Woodland School District — Remote Chlorine Monitoring for Yale Elementary School
“To make available and provide, regardless of size or resources, all cities, towns, states, and countries with high-quality sophisticated affordable technologies to monitor and control the world’s water and wastewater — to make the world a cleaner and safer place.”
The Community
The City of Woodland, Washington is located 20 miles north of Vancouver, Washington — the southern gateway to Mt. St. Helens. Situated at the junction of Interstate 5 and State Highway 503, the city spans both Cowlitz and Clark Counties and serves a growing population of 6,035, with the greater Woodland area exceeding 10,000 residents.
Yale Elementary School, part of the Woodland Public School System, sits at 11842 Lewis River Road in Ariel, WA. The district serves approximately 2,250 students across five traditional public schools. Due to Yale’s remote location, water is supplied by a local underground well rather than a municipal system.
The Challenge
Water for Yale Elementary is harvested from an underground well, brought up and stored in a holding tank within the school. Three years ago, the Washington State Department of Health required the school to begin chlorinating their water system and taking daily chlorine samples to verify that correct levels were being maintained — and that the water was not being over-chlorinated.
Scott Landrigan, Director of Facilities and Safety at Woodland School District, was tasked with finding a reliable solution. He connected with Ken Navidi of Bainbridge Associates in Camas, Washington — a manufacturer’s representative for Electro-Chemical Devices (ECD) out of Anaheim, California, specialists in liquid analytical process instrumentation.
Together, Scott and Ken identified the ECD T80 chlorine sensor as the right technology for the job. With the T80 in place, the school could accurately monitor chlorine levels every day, satisfying the Department of Health permit requirements and ensuring safe water for every student and staff member on campus.
A New Problem
The addition of the new library changed everything. The building opened the school’s water supply to the public on weekends and during summer breaks. Under Washington state law, the school was required to actively monitor chlorine levels any time a person was in the facility with access to the water — regardless of whether school personnel were present.

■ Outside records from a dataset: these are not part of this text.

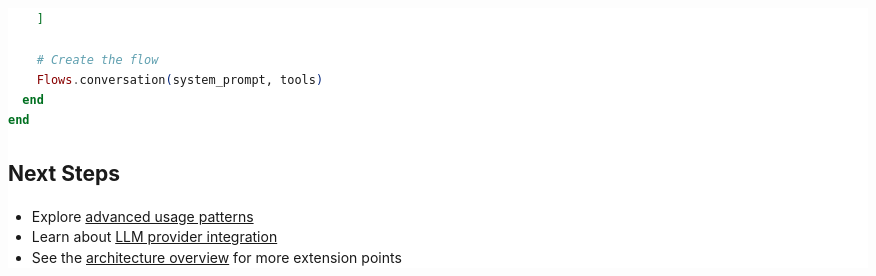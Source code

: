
```elixir
    ]
    
    # Create the flow
    Flows.conversation(system_prompt, tools)
  end
end
```

## Next Steps

- Explore [advanced usage patterns](advanced_use.html)
- Learn about [LLM provider integration](provider_guide.html)
- See the [architecture overview](architecture.html) for more extension points

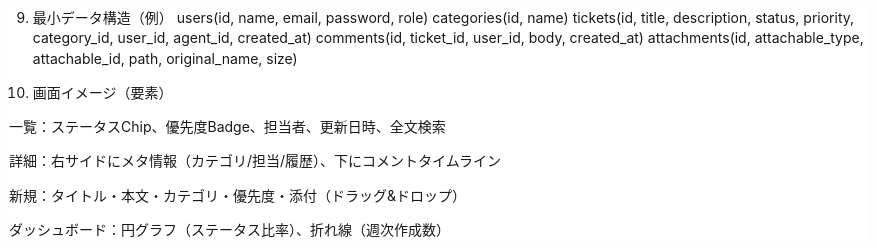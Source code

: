 9. 最小データ構造（例）
users(id, name, email, password, role)
categories(id, name)
tickets(id, title, description, status, priority, category_id, user_id, agent_id, created_at)
comments(id, ticket_id, user_id, body, created_at)
attachments(id, attachable_type, attachable_id, path, original_name, size)

10. 画面イメージ（要素）

一覧：ステータスChip、優先度Badge、担当者、更新日時、全文検索

詳細：右サイドにメタ情報（カテゴリ/担当/履歴）、下にコメントタイムライン

新規：タイトル・本文・カテゴリ・優先度・添付（ドラッグ&ドロップ）

ダッシュボード：円グラフ（ステータス比率）、折れ線（週次作成数）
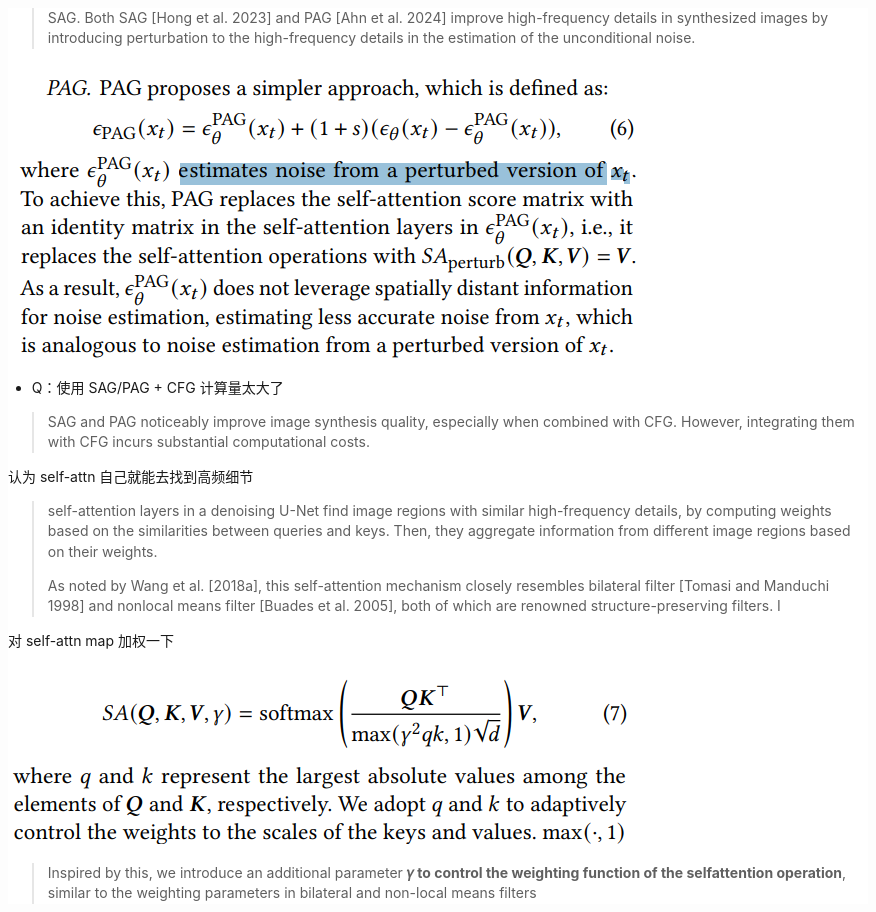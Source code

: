 > SAG. Both SAG [Hong et al. 2023] and PAG [Ahn et al. 2024] improve high-frequency details in synthesized images by introducing perturbation to the high-frequency details in the estimation of the unconditional noise.

![eq6](docs/2025_02_Arxiv_DC-VSR--Spatially-and-Temporally-Consistent-Video-Super-Resolution-with-Video-Diffusion-Prior_Note/eq6.png)



- Q：使用 SAG/PAG + CFG 计算量太大了

> SAG and PAG noticeably improve image synthesis quality, especially when combined with CFG. However, integrating them with CFG incurs substantial computational costs.

认为 self-attn 自己就能去找到高频细节

> self-attention layers in a denoising U-Net find image regions with similar high-frequency details, by computing weights based on the similarities between queries and keys. Then, they aggregate information from different image regions based on their weights.
>
> As noted by Wang et al. [2018a], this self-attention mechanism closely resembles bilateral filter [Tomasi and Manduchi 1998] and nonlocal means filter [Buades et al. 2005], both of which are renowned structure-preserving filters. I



对 self-attn map 加权一下

![eq7](docs/2025_02_Arxiv_DC-VSR--Spatially-and-Temporally-Consistent-Video-Super-Resolution-with-Video-Diffusion-Prior_Note/eq7.png)

>  Inspired by this, we introduce an additional parameter **𝛾 to control the weighting function of the selfattention operation**, similar to the weighting parameters in bilateral and non-local means filters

Manual monitoring was no longer sufficient. The school needed a way to remotely monitor chlorine 24 hours a day, 7 days a week, with automated alerts if levels fell out of compliance.
The Solution
Bainbridge Associates is also a manufacturer’s representative for AccuDose, LLC out of Tampa, FL. AccuDose manufactures high-quality, cost-effective cloud-based remote monitoring solutions purpose-built for the water and wastewater industry.
Ken Navidi supplied the RMC-2000 — AccuDose’s cloud-based remote monitoring controller. The ECD T80 chlorine analyzer was integrated directly with the RMC-2000, giving the school 24/7 real-time visibility into chlorine analyzer readings from anywhere.
The RMC-2000 was connected to the school’s existing WiFi network and configured on the AccuDose server platform. From that point forward, real-time chlorine data was available at any time, with automatic SMS and email alerts triggered if pre-configured setpoints were met or exceeded — protecting students, staff, and the public whether or not anyone was physically on campus.
The Outcome
Yale Elementary School now has full-time remote chlorine monitoring in place. The Department of Health compliance requirement is satisfied continuously — not just during school hours. Staff are alerted instantly if chlorine levels drift out of range, and the school has complete confidence that the water supply is safe for every person on campus, at any time of day or year.
This deployment demonstrates exactly what AccuDose was built to do: bring enterprise-level monitoring capability to communities of any size, at a cost that works for a small school district in rural Washington state.